From Let the microblogs bloom - RussellBeattie.com:

Once this is widely accepted (and I'm sure there are many that would argue with me), the thing that will separate these types of services won't be whether they stay up (ala Twitter), but how fast your subscription messages are updated. Some services might be smaller or offer more features but not update as quickly whereas others will pride themselves on being as close to real-time as possible. The key is that it's all about messaging, not publishing. (Oh, and this also facilitates federation as well, but that's another topic).

See also: Rearchitecting Twitter: Brought to You By the 17th Letter of the Alphabet - random($foo)

One of the problems it seems most modern web apps face is the tendency to want to do everything all at once, and all in the same code that responds directly to a user.
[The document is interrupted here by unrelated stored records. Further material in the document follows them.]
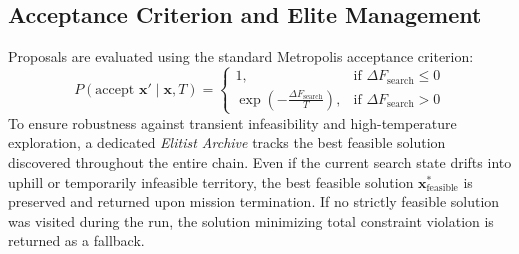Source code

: \subsection{Acceptance Criterion and Elite Management}
Proposals are evaluated using the standard Metropolis acceptance criterion:
\begin{equation}
    P(\text{accept } \mathbf{x}' \mid \mathbf{x}, T) =
    \begin{cases}
        1, & \text{if } \Delta F_{\text{search}} \le 0 \\
        \exp\left(-\frac{\Delta F_{\text{search}}}{T}\right), & \text{if } \Delta F_{\text{search}} > 0
    \end{cases}
\end{equation}
To ensure robustness against transient infeasibility and high-temperature exploration, a dedicated \textit{Elitist Archive} tracks the best feasible solution discovered throughout the entire chain. Even if the current search state drifts into uphill or temporarily infeasible territory, the best feasible solution $\mathbf{x}^*_{\text{feasible}}$ is preserved and returned upon mission termination. If no strictly feasible solution was visited during the run, the solution minimizing total constraint violation is returned as a fallback.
Because, while you're in there building a user interface, it's easy to implement everything else that needs to happen in that same UI module or library.

Someone wants to post a bookmark? Someone wants to post a message? Well, of course you want the system to cross-reference and deliver that new piece of User Generated Content through every permutation of tag, recipient, keyword, and notification channel supported by your system.

But, do you really have to do everything all at once—while the person who generated that content is tapping his or her foot, waiting for the web interface to respond with feedback? Are all of these things immediately vital to the person watching the browser spin, right now?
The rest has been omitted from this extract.